会社が嫌だと愚痴ると「じゃあ、明日辞表でも出しちゃいなよ」なんとも無責任だが、こういう店の方が繁盛してたりする。
無責任だし、相手のことを深く考えているようには思えないし、共感というより、もはや投げ出しているように見えるし、それなのになぜ?
なぜ、こういう店は繁盛するのか。
なぜ、こういうママさんはウケるのか。
一見、同業者からすると(じゃなくても)問題がありそうな人の方が、うまくいっていることも多い。
それは、こういうこと(指示待ち)らしいのだ。

「外側」から「内側」


もう1つ、やはりそうかと思ったこと。
いわゆるオドオドしてしまう人。
人を見下せるようなこと(この場合、高いところに住む。

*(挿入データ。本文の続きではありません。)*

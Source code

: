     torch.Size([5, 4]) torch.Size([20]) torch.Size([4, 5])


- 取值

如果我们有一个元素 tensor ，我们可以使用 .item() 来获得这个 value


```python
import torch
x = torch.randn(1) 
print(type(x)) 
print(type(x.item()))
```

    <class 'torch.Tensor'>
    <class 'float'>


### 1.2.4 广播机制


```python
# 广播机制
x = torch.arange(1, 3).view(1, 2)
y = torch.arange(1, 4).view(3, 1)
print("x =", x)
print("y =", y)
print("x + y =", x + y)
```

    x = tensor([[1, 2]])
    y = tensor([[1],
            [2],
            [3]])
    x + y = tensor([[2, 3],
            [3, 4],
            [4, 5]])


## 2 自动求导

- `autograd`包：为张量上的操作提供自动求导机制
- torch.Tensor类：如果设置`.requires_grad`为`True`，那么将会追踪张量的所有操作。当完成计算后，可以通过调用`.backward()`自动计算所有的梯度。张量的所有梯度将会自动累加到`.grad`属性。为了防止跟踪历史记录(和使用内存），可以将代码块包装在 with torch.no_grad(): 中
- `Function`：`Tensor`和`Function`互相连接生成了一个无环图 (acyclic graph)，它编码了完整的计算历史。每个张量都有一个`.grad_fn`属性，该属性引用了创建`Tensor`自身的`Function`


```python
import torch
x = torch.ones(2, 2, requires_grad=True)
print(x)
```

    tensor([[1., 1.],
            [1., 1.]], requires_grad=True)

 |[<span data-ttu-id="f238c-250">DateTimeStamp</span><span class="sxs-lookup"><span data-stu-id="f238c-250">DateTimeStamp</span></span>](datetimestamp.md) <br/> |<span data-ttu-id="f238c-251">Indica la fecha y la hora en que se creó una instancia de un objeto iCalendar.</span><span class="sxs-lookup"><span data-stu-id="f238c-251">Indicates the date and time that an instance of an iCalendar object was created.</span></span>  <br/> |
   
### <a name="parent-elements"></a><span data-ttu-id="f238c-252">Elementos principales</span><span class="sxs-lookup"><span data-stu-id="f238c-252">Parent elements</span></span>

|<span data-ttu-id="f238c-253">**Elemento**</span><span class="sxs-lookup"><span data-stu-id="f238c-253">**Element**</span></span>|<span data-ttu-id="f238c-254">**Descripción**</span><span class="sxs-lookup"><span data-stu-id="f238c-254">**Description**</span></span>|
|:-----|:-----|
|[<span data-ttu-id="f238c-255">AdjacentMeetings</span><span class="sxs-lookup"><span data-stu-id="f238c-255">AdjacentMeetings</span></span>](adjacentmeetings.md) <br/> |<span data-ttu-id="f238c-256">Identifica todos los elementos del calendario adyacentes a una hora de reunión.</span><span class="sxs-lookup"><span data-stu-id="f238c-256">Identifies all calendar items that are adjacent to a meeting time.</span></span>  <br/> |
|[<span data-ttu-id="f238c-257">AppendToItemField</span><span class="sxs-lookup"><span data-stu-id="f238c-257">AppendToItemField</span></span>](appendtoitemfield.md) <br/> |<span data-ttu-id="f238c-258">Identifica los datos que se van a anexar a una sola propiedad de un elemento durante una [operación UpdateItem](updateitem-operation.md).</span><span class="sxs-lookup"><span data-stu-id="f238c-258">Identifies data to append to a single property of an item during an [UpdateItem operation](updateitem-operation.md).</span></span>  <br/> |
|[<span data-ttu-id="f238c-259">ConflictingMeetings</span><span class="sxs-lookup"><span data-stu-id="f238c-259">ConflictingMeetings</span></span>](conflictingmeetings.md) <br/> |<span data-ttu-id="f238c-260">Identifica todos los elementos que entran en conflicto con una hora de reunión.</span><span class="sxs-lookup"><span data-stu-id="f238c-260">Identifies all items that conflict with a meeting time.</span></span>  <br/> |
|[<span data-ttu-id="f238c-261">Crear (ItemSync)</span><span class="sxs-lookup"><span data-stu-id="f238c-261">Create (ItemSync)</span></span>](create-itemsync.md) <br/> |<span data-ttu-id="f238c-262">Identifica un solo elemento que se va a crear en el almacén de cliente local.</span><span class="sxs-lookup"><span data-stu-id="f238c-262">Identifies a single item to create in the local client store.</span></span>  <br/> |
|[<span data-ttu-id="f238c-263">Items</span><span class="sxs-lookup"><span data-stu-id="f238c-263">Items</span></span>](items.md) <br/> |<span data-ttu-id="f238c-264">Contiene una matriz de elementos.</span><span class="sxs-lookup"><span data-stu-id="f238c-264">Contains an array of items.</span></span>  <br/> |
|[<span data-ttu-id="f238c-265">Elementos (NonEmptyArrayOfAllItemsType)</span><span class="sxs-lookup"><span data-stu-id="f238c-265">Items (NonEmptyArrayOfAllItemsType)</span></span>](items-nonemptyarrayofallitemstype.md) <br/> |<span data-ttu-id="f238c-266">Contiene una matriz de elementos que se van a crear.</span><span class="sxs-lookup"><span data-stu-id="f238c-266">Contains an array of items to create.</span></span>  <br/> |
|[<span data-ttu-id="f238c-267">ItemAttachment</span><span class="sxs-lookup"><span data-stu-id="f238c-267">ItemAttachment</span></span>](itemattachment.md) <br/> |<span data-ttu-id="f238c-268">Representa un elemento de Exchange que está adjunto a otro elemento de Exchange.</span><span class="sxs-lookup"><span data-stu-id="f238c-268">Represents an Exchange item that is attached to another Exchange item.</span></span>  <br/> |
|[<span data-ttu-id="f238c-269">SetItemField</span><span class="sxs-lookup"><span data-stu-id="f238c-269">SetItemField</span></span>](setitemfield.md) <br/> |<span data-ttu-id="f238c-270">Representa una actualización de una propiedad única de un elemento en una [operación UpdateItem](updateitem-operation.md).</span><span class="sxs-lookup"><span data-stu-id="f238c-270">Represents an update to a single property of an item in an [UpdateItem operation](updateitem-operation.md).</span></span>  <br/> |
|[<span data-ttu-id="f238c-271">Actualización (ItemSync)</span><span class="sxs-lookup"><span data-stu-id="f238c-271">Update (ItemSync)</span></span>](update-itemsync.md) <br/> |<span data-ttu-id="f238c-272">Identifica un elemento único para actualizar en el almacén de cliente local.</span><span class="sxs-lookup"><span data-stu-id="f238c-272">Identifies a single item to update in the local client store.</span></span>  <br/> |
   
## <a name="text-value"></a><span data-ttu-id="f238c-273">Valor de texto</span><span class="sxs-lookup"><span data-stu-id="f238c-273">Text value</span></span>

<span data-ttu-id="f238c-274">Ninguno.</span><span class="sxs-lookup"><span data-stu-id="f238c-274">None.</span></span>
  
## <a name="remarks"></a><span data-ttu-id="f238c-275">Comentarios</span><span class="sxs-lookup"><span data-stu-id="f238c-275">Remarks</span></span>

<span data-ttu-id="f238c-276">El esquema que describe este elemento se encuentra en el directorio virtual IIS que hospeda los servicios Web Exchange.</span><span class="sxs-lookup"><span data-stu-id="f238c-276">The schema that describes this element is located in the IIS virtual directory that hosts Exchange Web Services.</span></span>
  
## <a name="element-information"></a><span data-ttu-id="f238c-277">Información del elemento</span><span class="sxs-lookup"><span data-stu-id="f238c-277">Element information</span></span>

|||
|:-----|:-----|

屋上?にプレハブを用意して住んだ、だったような)をすると、その人自身の態度もそうなってくる、と。
この場合、オドオドして何も言えなかった人が、自分の考えを相手に伝えられるようになる、と。
実際の治療などでも用いる方法だということに、さらに驚き。
他にも、人がよく知っているブランドのロゴが付いた服を着る効果など、いわゆる「外側」から「内側」を変えていく、非常に興味深い。
実に、さまざまなことに応用できそうである。
あくまで外側から内側。
世にいう、内側から外側ではない。

まとめ


騙すテクニック、騙されやすいタイプについてがこの本の主軸なのかもしれないが、騙す騙されるという視点を除いても、とても参考になった。
中野信子先生の本は、読みやすく、そして日常でも起こることを想定できるので、読んでいて非常に楽しいものが多い。
前頭前野についてのイメージは、この本の内容が最もわかりやすいのではないかと思う。